• [Your instructions]
When you copy the material below, keep every line exact and omit the pictures.

• [Excerpted records]

== Segment start ==

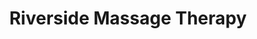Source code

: ---
title: "Riverside Massage Therapy"
url: /port-coquitlam/riverside-massage-therapy/
shop: massage
---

== Segment end ==

• [Answer box]
Source code

: ---
title: "Riverside Massage Therapy"
url: /port-coquitlam/riverside-massage-therapy/
shop: massage
---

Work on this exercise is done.